- **PROBLEM TO SOLVE**:
This exercise asks for a copy of each line in the records below with the word "generated" in it.

- **DATA RECORDS**:
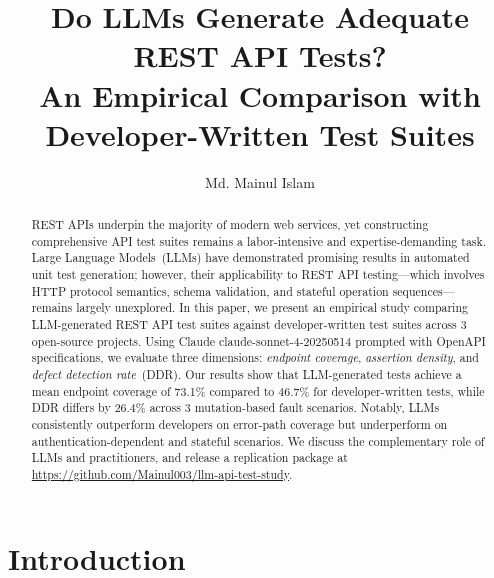 \documentclass[sigconf,review,anonymous=false]{acmart}
\begin{document}
\title{Do LLMs Generate Adequate REST API Tests?\\
An Empirical Comparison with Developer-Written Test Suites}

\author{Md. Mainul Islam}



\begin{abstract}
REST APIs underpin the majority of modern web services, yet constructing
comprehensive API test suites remains a labor-intensive and expertise-demanding
task. Large Language Models~(LLMs) have demonstrated promising results in
automated unit test generation; however, their applicability to REST API
testing---which involves HTTP protocol semantics, schema validation, and
stateful operation sequences---remains largely unexplored.
%
In this paper, we present an empirical study comparing LLM-generated REST API
test suites against developer-written test suites across 3 open-source
projects. Using Claude claude-sonnet-4-20250514 prompted
with OpenAPI specifications, we evaluate three dimensions: \emph{endpoint
coverage}, \emph{assertion density}, and \emph{defect detection rate}~(DDR).
Our results show that LLM-generated tests achieve a mean endpoint coverage of
73.1\% compared to 46.7\% for developer-written tests, while DDR
differs by 26.4\% across 3 mutation-based fault scenarios.
Notably, LLMs consistently outperform developers on error-path coverage but
underperform on authentication-dependent and stateful scenarios.
We discuss the complementary role of LLMs and practitioners, and release
a replication package at \url{https://github.com/Mainul003/llm-api-test-study}.
\end{abstract}


\maketitle

\section{Introduction}\label{sec:intro}
\end{document}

- **EXPECTED OUTPUT**:
In this paper, we present an empirical study comparing LLM-generated REST API
Our results show that LLM-generated tests achieve a mean endpoint coverage of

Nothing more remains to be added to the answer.